== Segment start ==

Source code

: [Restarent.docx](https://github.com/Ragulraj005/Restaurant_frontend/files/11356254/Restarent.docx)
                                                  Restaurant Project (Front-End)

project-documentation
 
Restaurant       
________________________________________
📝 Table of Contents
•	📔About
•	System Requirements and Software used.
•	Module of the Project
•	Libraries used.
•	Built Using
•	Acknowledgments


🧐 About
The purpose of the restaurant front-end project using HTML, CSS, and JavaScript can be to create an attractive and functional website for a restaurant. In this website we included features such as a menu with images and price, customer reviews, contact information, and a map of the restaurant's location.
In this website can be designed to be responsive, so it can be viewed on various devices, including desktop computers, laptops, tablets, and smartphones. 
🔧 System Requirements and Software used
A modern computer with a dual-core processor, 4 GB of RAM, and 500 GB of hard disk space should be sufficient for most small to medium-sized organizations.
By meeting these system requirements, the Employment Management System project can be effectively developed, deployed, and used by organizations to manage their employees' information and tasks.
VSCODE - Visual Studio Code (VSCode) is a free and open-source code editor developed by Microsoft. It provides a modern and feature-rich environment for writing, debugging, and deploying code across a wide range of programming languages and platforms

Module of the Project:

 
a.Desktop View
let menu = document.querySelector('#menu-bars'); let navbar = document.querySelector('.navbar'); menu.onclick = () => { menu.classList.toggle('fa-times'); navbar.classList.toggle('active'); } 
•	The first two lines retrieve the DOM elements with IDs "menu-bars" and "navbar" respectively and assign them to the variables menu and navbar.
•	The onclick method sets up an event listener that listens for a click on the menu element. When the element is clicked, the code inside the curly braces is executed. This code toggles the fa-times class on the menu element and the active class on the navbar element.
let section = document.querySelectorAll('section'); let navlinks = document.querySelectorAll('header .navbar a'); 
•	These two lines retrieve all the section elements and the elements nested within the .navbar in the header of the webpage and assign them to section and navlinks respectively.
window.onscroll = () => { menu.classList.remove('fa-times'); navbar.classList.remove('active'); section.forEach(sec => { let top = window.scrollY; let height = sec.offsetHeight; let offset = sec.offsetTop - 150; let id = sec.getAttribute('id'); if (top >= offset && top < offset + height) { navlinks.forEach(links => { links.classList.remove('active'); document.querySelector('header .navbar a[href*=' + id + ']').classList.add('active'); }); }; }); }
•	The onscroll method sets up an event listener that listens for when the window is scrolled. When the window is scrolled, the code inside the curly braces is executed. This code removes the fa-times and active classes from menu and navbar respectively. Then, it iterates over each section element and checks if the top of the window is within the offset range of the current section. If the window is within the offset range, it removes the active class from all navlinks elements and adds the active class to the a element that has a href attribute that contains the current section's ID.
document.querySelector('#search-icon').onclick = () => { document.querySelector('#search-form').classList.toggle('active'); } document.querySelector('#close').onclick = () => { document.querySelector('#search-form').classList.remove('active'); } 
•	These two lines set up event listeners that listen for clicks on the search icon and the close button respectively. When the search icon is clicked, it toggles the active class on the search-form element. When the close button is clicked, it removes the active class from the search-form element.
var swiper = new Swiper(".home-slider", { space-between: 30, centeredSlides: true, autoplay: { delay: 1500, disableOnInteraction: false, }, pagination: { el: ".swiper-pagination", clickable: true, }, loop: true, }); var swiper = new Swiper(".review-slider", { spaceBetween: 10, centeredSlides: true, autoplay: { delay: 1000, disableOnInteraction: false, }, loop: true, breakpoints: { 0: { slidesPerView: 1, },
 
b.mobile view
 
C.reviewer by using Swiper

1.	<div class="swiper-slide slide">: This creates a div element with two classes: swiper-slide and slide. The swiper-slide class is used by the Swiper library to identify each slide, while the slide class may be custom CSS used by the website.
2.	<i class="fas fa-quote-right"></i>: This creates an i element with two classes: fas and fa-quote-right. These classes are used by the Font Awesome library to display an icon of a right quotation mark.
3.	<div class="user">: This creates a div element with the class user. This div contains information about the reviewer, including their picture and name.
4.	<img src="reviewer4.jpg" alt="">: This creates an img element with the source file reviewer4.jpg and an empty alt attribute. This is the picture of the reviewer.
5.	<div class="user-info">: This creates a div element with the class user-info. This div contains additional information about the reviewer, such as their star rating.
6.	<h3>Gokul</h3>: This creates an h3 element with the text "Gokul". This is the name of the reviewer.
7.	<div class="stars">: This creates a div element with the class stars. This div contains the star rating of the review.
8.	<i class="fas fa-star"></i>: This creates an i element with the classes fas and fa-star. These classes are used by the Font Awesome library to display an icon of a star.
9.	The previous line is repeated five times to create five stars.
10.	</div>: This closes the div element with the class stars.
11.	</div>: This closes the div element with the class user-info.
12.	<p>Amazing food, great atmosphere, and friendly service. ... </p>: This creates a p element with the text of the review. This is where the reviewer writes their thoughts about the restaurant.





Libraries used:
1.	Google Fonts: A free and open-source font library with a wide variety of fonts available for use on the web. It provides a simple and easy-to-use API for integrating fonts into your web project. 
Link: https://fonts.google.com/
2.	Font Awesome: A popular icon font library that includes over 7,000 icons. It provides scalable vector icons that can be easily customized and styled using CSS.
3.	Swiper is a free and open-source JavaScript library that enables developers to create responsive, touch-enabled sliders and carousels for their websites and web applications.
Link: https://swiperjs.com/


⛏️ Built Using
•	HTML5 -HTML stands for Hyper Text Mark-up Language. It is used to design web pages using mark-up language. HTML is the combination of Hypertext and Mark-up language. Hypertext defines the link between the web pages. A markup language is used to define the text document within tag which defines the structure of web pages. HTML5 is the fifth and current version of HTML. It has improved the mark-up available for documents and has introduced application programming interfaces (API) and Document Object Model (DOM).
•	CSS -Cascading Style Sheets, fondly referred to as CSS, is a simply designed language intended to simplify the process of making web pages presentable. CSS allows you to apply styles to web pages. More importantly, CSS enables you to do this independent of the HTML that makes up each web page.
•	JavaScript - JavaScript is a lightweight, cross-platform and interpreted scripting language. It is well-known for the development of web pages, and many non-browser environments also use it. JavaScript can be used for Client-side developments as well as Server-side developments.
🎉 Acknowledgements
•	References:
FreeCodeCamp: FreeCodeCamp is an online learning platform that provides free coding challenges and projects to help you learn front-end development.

== Segment end ==

• Problem to solve
Could you set down every line above exactly as written?

• Exercise answer
Source code

: [Restarent.docx](https://github.com/Ragulraj005/Restaurant_frontend/files/11356254/Restarent.docx)
                                                  Restaurant Project (Front-End)

project-documentation
 
Restaurant       
________________________________________
📝 Table of Contents
•	📔About
•	System Requirements and Software used.
•	Module of the Project
•	Libraries used.
•	Built Using
•	Acknowledgments


🧐 About
The purpose of the restaurant front-end project using HTML, CSS, and JavaScript can be to create an attractive and functional website for a restaurant. In this website we included features such as a menu with images and price, customer reviews, contact information, and a map of the restaurant's location.
In this website can be designed to be responsive, so it can be viewed on various devices, including desktop computers, laptops, tablets, and smartphones. 
🔧 System Requirements and Software used
A modern computer with a dual-core processor, 4 GB of RAM, and 500 GB of hard disk space should be sufficient for most small to medium-sized organizations.
By meeting these system requirements, the Employment Management System project can be effectively developed, deployed, and used by organizations to manage their employees' information and tasks.
VSCODE - Visual Studio Code (VSCode) is a free and open-source code editor developed by Microsoft. It provides a modern and feature-rich environment for writing, debugging, and deploying code across a wide range of programming languages and platforms

Module of the Project:

 
a.Desktop View
let menu = document.querySelector('#menu-bars'); let navbar = document.querySelector('.navbar'); menu.onclick = () => { menu.classList.toggle('fa-times'); navbar.classList.toggle('active'); } 
•	The first two lines retrieve the DOM elements with IDs "menu-bars" and "navbar" respectively and assign them to the variables menu and navbar.
•	The onclick method sets up an event listener that listens for a click on the menu element. When the element is clicked, the code inside the curly braces is executed. This code toggles the fa-times class on the menu element and the active class on the navbar element.
let section = document.querySelectorAll('section'); let navlinks = document.querySelectorAll('header .navbar a'); 
•	These two lines retrieve all the section elements and the elements nested within the .navbar in the header of the webpage and assign them to section and navlinks respectively.
window.onscroll = () => { menu.classList.remove('fa-times'); navbar.classList.remove('active'); section.forEach(sec => { let top = window.scrollY; let height = sec.offsetHeight; let offset = sec.offsetTop - 150; let id = sec.getAttribute('id'); if (top >= offset && top < offset + height) { navlinks.forEach(links => { links.classList.remove('active'); document.querySelector('header .navbar a[href*=' + id + ']').classList.add('active'); }); }; }); }
•	The onscroll method sets up an event listener that listens for when the window is scrolled. When the window is scrolled, the code inside the curly braces is executed. This code removes the fa-times and active classes from menu and navbar respectively. Then, it iterates over each section element and checks if the top of the window is within the offset range of the current section. If the window is within the offset range, it removes the active class from all navlinks elements and adds the active class to the a element that has a href attribute that contains the current section's ID.
document.querySelector('#search-icon').onclick = () => { document.querySelector('#search-form').classList.toggle('active'); } document.querySelector('#close').onclick = () => { document.querySelector('#search-form').classList.remove('active'); } 
•	These two lines set up event listeners that listen for clicks on the search icon and the close button respectively. When the search icon is clicked, it toggles the active class on the search-form element. When the close button is clicked, it removes the active class from the search-form element.
var swiper = new Swiper(".home-slider", { space-between: 30, centeredSlides: true, autoplay: { delay: 1500, disableOnInteraction: false, }, pagination: { el: ".swiper-pagination", clickable: true, }, loop: true, }); var swiper = new Swiper(".review-slider", { spaceBetween: 10, centeredSlides: true, autoplay: { delay: 1000, disableOnInteraction: false, }, loop: true, breakpoints: { 0: { slidesPerView: 1, },
 
b.mobile view
 
C.reviewer by using Swiper

1.	<div class="swiper-slide slide">: This creates a div element with two classes: swiper-slide and slide. The swiper-slide class is used by the Swiper library to identify each slide, while the slide class may be custom CSS used by the website.
2.	<i class="fas fa-quote-right"></i>: This creates an i element with two classes: fas and fa-quote-right. These classes are used by the Font Awesome library to display an icon of a right quotation mark.
3.	<div class="user">: This creates a div element with the class user. This div contains information about the reviewer, including their picture and name.
4.	<img src="reviewer4.jpg" alt="">: This creates an img element with the source file reviewer4.jpg and an empty alt attribute. This is the picture of the reviewer.
5.	<div class="user-info">: This creates a div element with the class user-info. This div contains additional information about the reviewer, such as their star rating.
6.	<h3>Gokul</h3>: This creates an h3 element with the text "Gokul". This is the name of the reviewer.
7.	<div class="stars">: This creates a div element with the class stars. This div contains the star rating of the review.
8.	<i class="fas fa-star"></i>: This creates an i element with the classes fas and fa-star. These classes are used by the Font Awesome library to display an icon of a star.
9.	The previous line is repeated five times to create five stars.
10.	</div>: This closes the div element with the class stars.
11.	</div>: This closes the div element with the class user-info.
12.	<p>Amazing food, great atmosphere, and friendly service. ... </p>: This creates a p element with the text of the review. This is where the reviewer writes their thoughts about the restaurant.





Libraries used:
1.	Google Fonts: A free and open-source font library with a wide variety of fonts available for use on the web. It provides a simple and easy-to-use API for integrating fonts into your web project. 
Link: https://fonts.google.com/
2.	Font Awesome: A popular icon font library that includes over 7,000 icons. It provides scalable vector icons that can be easily customized and styled using CSS.
3.	Swiper is a free and open-source JavaScript library that enables developers to create responsive, touch-enabled sliders and carousels for their websites and web applications.
Link: https://swiperjs.com/


⛏️ Built Using
•	HTML5 -HTML stands for Hyper Text Mark-up Language. It is used to design web pages using mark-up language. HTML is the combination of Hypertext and Mark-up language. Hypertext defines the link between the web pages. A markup language is used to define the text document within tag which defines the structure of web pages. HTML5 is the fifth and current version of HTML. It has improved the mark-up available for documents and has introduced application programming interfaces (API) and Document Object Model (DOM).
•	CSS -Cascading Style Sheets, fondly referred to as CSS, is a simply designed language intended to simplify the process of making web pages presentable. CSS allows you to apply styles to web pages. More importantly, CSS enables you to do this independent of the HTML that makes up each web page.
•	JavaScript - JavaScript is a lightweight, cross-platform and interpreted scripting language. It is well-known for the development of web pages, and many non-browser environments also use it. JavaScript can be used for Client-side developments as well as Server-side developments.
🎉 Acknowledgements
•	References:
FreeCodeCamp: FreeCodeCamp is an online learning platform that provides free coding challenges and projects to help you learn front-end development.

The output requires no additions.